A local tourist outfit, Wilderness Safaris last week donated 300 food hampers to five villages under Okavango Community Trust, including Seronga, Gunotsoga, Beetsha, Gudigwa, and Eretsha.
Wilderness Safaris Managing director, Kim Nixon, said that the food parcels weighed around 17 tonnes and were meant to cushion the vulnerable members of these communities against hunger that has come as a result of income losses that came as a result of COVID-19.
“We realised how much coronavirus has affected our partners and our community that we work very closely with.

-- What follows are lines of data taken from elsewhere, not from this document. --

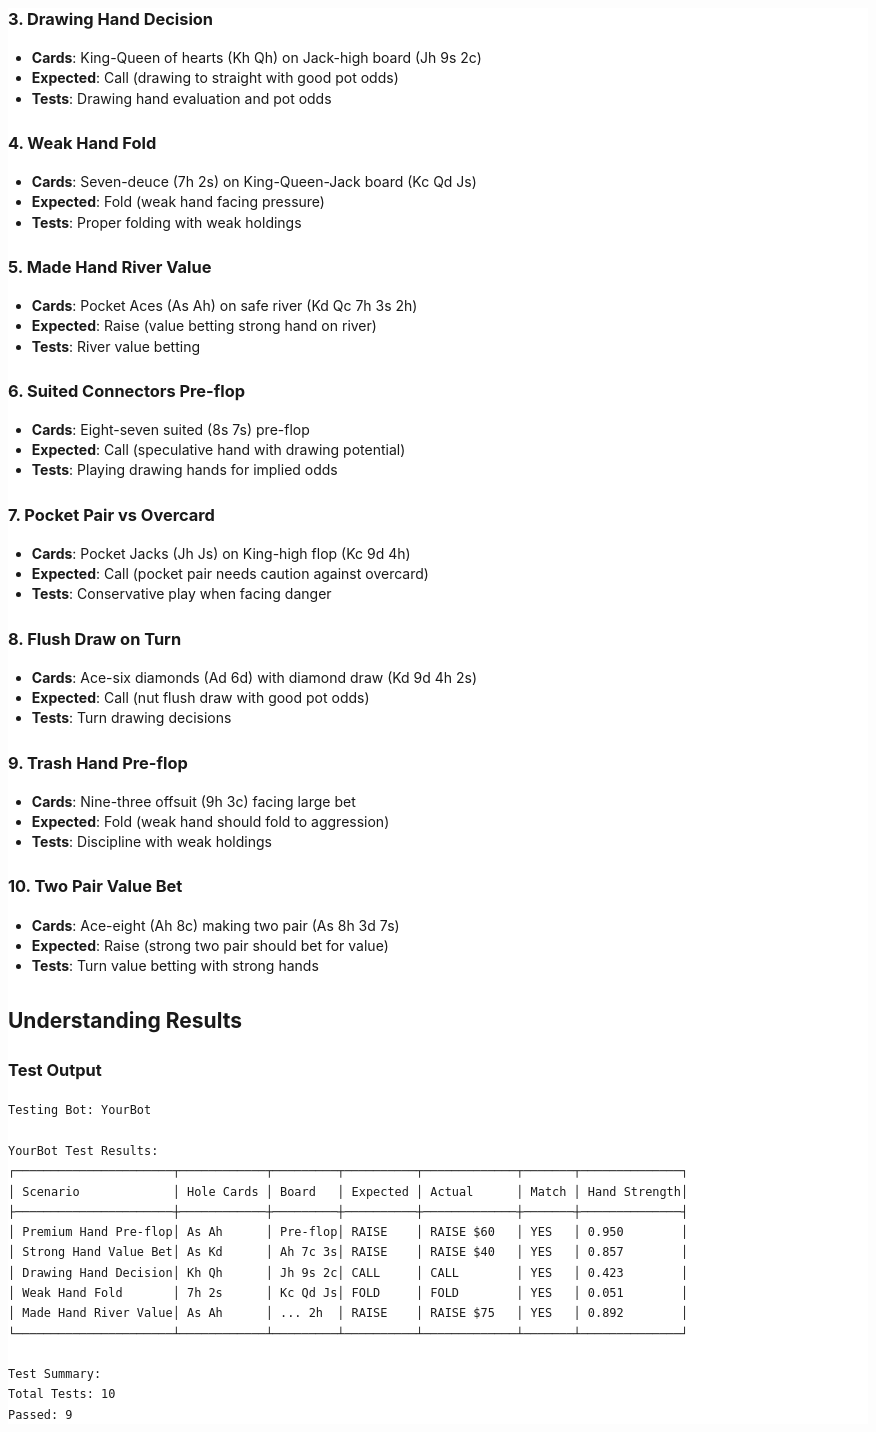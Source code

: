 ### 3. Drawing Hand Decision
- **Cards**: King-Queen of hearts (Kh Qh) on Jack-high board (Jh 9s 2c)
- **Expected**: Call (drawing to straight with good pot odds)
- **Tests**: Drawing hand evaluation and pot odds

### 4. Weak Hand Fold
- **Cards**: Seven-deuce (7h 2s) on King-Queen-Jack board (Kc Qd Js)
- **Expected**: Fold (weak hand facing pressure)
- **Tests**: Proper folding with weak holdings

### 5. Made Hand River Value
- **Cards**: Pocket Aces (As Ah) on safe river (Kd Qc 7h 3s 2h)
- **Expected**: Raise (value betting strong hand on river)
- **Tests**: River value betting

### 6. Suited Connectors Pre-flop
- **Cards**: Eight-seven suited (8s 7s) pre-flop
- **Expected**: Call (speculative hand with drawing potential)
- **Tests**: Playing drawing hands for implied odds

### 7. Pocket Pair vs Overcard
- **Cards**: Pocket Jacks (Jh Js) on King-high flop (Kc 9d 4h)
- **Expected**: Call (pocket pair needs caution against overcard)
- **Tests**: Conservative play when facing danger

### 8. Flush Draw on Turn
- **Cards**: Ace-six diamonds (Ad 6d) with diamond draw (Kd 9d 4h 2s)
- **Expected**: Call (nut flush draw with good pot odds)
- **Tests**: Turn drawing decisions

### 9. Trash Hand Pre-flop
- **Cards**: Nine-three offsuit (9h 3c) facing large bet
- **Expected**: Fold (weak hand should fold to aggression)
- **Tests**: Discipline with weak holdings

### 10. Two Pair Value Bet
- **Cards**: Ace-eight (Ah 8c) making two pair (As 8h 3d 7s)
- **Expected**: Raise (strong two pair should bet for value)
- **Tests**: Turn value betting with strong hands

## Understanding Results

### Test Output
```
Testing Bot: YourBot

YourBot Test Results:
┌──────────────────────┬────────────┬─────────┬──────────┬─────────────┬───────┬──────────────┐
│ Scenario             │ Hole Cards │ Board   │ Expected │ Actual      │ Match │ Hand Strength│
├──────────────────────┼────────────┼─────────┼──────────┼─────────────┼───────┼──────────────┤
│ Premium Hand Pre-flop│ As Ah      │ Pre-flop│ RAISE    │ RAISE $60   │ YES   │ 0.950        │
│ Strong Hand Value Bet│ As Kd      │ Ah 7c 3s│ RAISE    │ RAISE $40   │ YES   │ 0.857        │
│ Drawing Hand Decision│ Kh Qh      │ Jh 9s 2c│ CALL     │ CALL        │ YES   │ 0.423        │
│ Weak Hand Fold       │ 7h 2s      │ Kc Qd Js│ FOLD     │ FOLD        │ YES   │ 0.051        │
│ Made Hand River Value│ As Ah      │ ... 2h  │ RAISE    │ RAISE $75   │ YES   │ 0.892        │
└──────────────────────┴────────────┴─────────┴──────────┴─────────────┴───────┴──────────────┘

Test Summary:
Total Tests: 10
Passed: 9
```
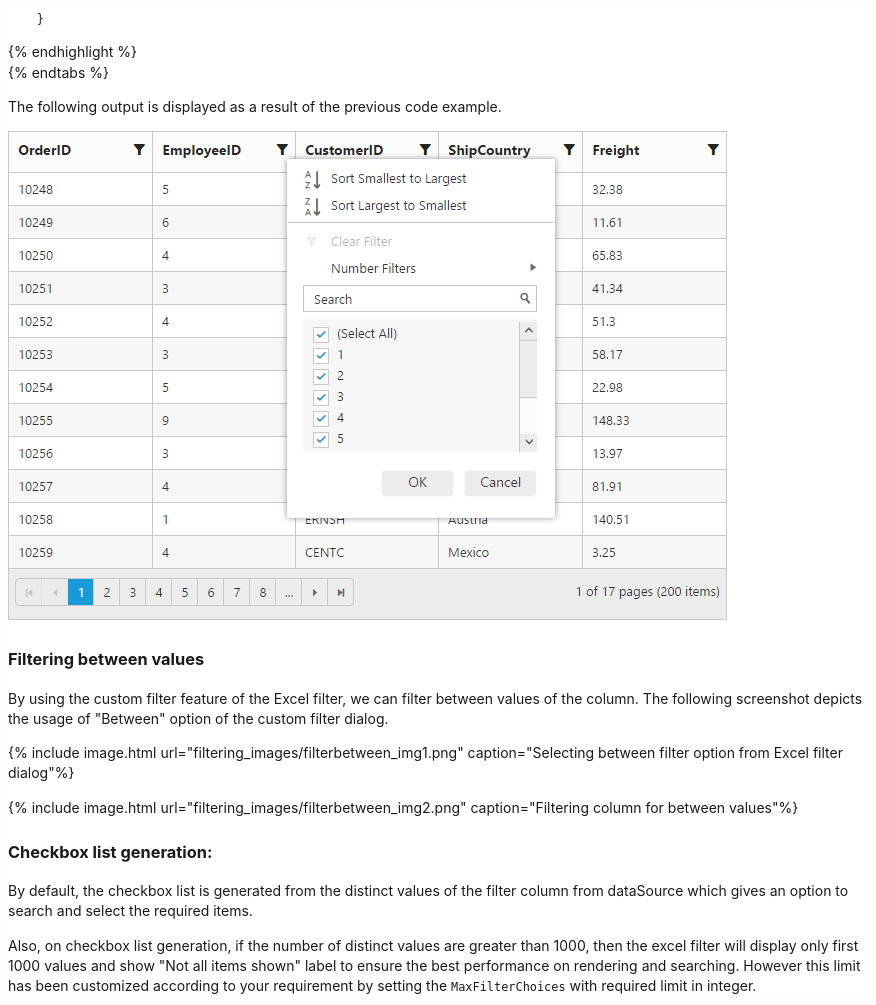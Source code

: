         } 
{% endhighlight  %}    
{% endtabs %}  

The following output is displayed as a result of the previous code example.

![ASP.NET MVC Grid excel-like filter](filtering_images/aspnet-mvc-grid-excel-like-filter.png)

### Filtering between values

By using the custom filter feature of the Excel filter, we can filter between values of the column. The following screenshot depicts the usage of "Between" option of the custom filter dialog.

{% include image.html url="filtering_images/filterbetween_img1.png" caption="Selecting between filter option from Excel filter dialog"%}

{% include image.html url="filtering_images/filterbetween_img2.png" caption="Filtering column for between values"%}

### Checkbox list generation:

By default, the checkbox list is generated from the distinct values of the filter column from dataSource which gives an option to search and select the required items.

Also, on checkbox list generation, if the number of distinct values are greater than 1000, then the excel filter will display only first 1000 values and show "Not all items shown" label to ensure the best performance on rendering and searching. However this limit has been customized according to your requirement by setting the `MaxFilterChoices` with required limit in integer.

And the suffering that everybody is going through right now, we feel it,” stated Nixon.
Indeed some of the recipients of the food hampers showed gratitude to wilderness safaris for the generous donation that included in each package, bags of maize meal, sorghum meal, rice, sugar, sugar beans, and matches, 2 litters cooking oil, packets of soup, corned beef, tea, bars of soap, washing powder, toothbrushes, and toothpaste.
For Therisanyo Sefu, a 32- year old unemployed mother of five, the parcels meant a lot to her, as her children will finally enjoy warm meals like other families in Seronga.
“I am no longer able to offer them basic needs such as clothes and good meals because tourists no longer visit the village,” Sefu explained.
The single mother who lives with her unemployed uncle sais she was added to the list of beneficiaries because of her needy status, “I used to sell tswii but as you know people who work in local safari companies have gone back to their villages because tourists are no longer there and I basically have no customers,” she said
She further added that “I do not even have a house because the one I had collapsed in the last rainy season and the social services department had to give me a tent which we are currently live in.”
Another beneficiary, Kgang Montsho said that the food hamper would enable her to take a break from begging for food from neighbors, “I have nothing, and I depend on neighbors and good Samaritans like Wilderness Safaris for food. This means I will go for over a month with food in my house.”
Montsho added that life in Seronga has become even harder with COVID-19 as donations, which they she used to get from random visitors and tourists no longer come by.
Wilderness Safaris operate safari camps in the OCT area and their relationships with this community trust span in excess of twenty years.
The company made the donation following a request from OCT after the social services department made recommendations that the community was in need of food assistance.
Accepting the donation, Okavango sub-district commissioner, Thabang Waloka said communities with concessions were more luckier than other communities as they stand to benefit from development nurtured from contractual partnership with the private sector.
“You have to make a difference between now and 2026 over and above what you have done already, something that would be tangible and conspicuous for everybody to see. I will be happy to be working with you,” said Waloka.